Figure 4: Ideal sensor response
Figure 5: Ideal sensor response curve
Real sensors maintain linear response only within a limited range; for very small or very large inputs the response deviates from linearity, as shown in Figure 6.
Figure 6: Actual sensor response
6. CMOS Sensor Noise
Assuming constant, uniform illumination, image noise is the sum of spatial and temporal fluctuations in the measured signal. The transfer-function model in Figure 7 summarizes the photonic-to-electrical conversion and the main noise sources mathematically.
Figure 7: Transfer noise model
Dark Current Noise
Thermal motion in silicon can randomly excite electrons into the conduction band, producing dark current. Even without incident photons, a sensor produces some signal. Random variations in dark current during exposure form dark shot noise. Dark noise follows Poisson statistics, is independent of signal level, and depends strongly on temperature—dark current typically doubles for every 8°C increase. Design should keep heat-generating components away from the sensor to reduce dark current.
Figure 8: Dark current vs temperature
Readout Noise
Readout noise arises during electronic signal generation. The ADC converts the analog amplifier output to a digital value. Finite ADC resolution (typically 10 to 14 bits) quantizes the analog value, introducing quantization noise, which is a key component of readout noise. Readout noise is determined by sensor design and indicates how many electrons are required to change the ADC output by one bit. It is independent of signal level and sensor temperature.
Shot Noise (Photon Noise)
Shot noise is the statistical noise associated with photon arrival on a pixel. Photon arrival is temporally and spatially random and follows Poisson statistics. Shot noise depends on signal level and is independent of sensor temperature.
Fixed Pattern Noise (FPN)
FPN is caused by spatial nonuniformity across pixels. In CMOS sensors, each pixel has a charge-voltage amplifier, and rows and columns have transistors for reset and readout control. Parameter variations and device mismatches produce fixed patterns of noise. Defective or blemished pixels also contribute to FPN, which can be modeled as in Figure 9.
Figure 9: FPN model
Reset Noise
Rolling shutter exposure requires resetting potential wells to clear accumulated charge before the next exposure. Because of dark current, each reset leaves residual random noise—reset noise—typically called kTC noise. Reset amplitude depends on pixel structure, chip temperature, and PN-junction capacitance. Reset requires time; even with relatively large reset currents it can take over 1 ms to fully remove charge.

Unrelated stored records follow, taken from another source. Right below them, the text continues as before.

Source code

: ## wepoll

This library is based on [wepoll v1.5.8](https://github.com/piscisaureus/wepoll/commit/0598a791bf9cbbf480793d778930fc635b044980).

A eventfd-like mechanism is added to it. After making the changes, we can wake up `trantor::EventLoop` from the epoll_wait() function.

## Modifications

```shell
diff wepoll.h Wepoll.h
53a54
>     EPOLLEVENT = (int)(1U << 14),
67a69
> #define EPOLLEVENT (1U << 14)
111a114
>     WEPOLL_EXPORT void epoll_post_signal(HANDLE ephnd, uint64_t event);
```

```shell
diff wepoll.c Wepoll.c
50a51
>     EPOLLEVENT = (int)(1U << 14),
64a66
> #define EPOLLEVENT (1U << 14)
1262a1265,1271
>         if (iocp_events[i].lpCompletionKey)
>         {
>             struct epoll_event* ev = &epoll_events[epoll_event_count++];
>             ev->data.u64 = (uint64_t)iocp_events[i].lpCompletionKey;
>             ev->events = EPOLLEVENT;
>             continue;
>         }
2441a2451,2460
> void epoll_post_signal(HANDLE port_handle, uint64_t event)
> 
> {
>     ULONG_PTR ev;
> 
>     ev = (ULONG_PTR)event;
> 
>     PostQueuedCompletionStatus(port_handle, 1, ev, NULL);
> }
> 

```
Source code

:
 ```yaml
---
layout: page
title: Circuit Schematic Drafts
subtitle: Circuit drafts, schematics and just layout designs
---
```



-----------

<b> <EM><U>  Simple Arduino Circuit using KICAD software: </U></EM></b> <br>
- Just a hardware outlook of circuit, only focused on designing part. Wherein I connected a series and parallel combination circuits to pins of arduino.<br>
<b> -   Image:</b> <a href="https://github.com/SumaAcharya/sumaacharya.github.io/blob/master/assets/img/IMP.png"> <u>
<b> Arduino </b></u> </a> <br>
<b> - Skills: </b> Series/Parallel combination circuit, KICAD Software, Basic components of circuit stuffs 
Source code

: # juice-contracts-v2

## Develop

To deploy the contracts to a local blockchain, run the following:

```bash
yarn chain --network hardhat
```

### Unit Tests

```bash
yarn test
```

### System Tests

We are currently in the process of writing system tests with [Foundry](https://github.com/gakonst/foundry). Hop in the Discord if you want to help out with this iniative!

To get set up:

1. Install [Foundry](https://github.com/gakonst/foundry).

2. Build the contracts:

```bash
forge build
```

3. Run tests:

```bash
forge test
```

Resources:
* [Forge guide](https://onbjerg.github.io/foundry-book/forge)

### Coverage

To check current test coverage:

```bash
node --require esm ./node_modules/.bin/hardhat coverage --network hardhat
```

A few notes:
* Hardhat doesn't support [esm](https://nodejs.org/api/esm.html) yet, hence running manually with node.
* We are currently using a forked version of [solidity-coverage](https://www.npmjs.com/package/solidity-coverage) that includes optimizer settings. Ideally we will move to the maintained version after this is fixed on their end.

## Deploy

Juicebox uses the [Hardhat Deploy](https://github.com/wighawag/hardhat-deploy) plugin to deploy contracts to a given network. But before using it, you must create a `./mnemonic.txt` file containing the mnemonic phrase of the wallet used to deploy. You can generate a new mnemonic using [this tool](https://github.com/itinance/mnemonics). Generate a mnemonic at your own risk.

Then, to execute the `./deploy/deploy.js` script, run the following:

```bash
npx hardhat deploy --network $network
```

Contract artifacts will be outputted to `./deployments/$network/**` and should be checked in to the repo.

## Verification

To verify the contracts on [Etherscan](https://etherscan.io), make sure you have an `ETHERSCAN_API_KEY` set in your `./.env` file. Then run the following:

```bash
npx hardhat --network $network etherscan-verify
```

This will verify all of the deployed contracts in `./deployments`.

Practical reset control pulses are often shorter than 1 ms, so remnants of the previous frame can persist into the next frame. This residual image is called image lag, a form of noise.
Crosstalk
In sensor systems, crosstalk refers to incident light intended for pixel A being captured instead by neighboring pixel B, producing unwanted signal in B. Photons can penetrate silicon and reach adjacent pixel photodiodes, creating crosstalk. Figure 10 illustrates a layout where opaque pixels (pink) should have no output but can register signal due to photon penetration, while normal pixels are shown in yellow.
Figure 10: Crosstalk model
7. CMOS Sensor Process Structures
Front-Side Illumination (FSI)
In traditional FSI processes, the photosensitive PN junction sits beneath multiple metal and dielectric layers for filters and microlenses. The circuit stack above the photodiode restricts the photodiode's collection area and acceptance angle, and light may be absorbed or scattered by the circuitry, reducing optical efficiency, as shown in Figure 11.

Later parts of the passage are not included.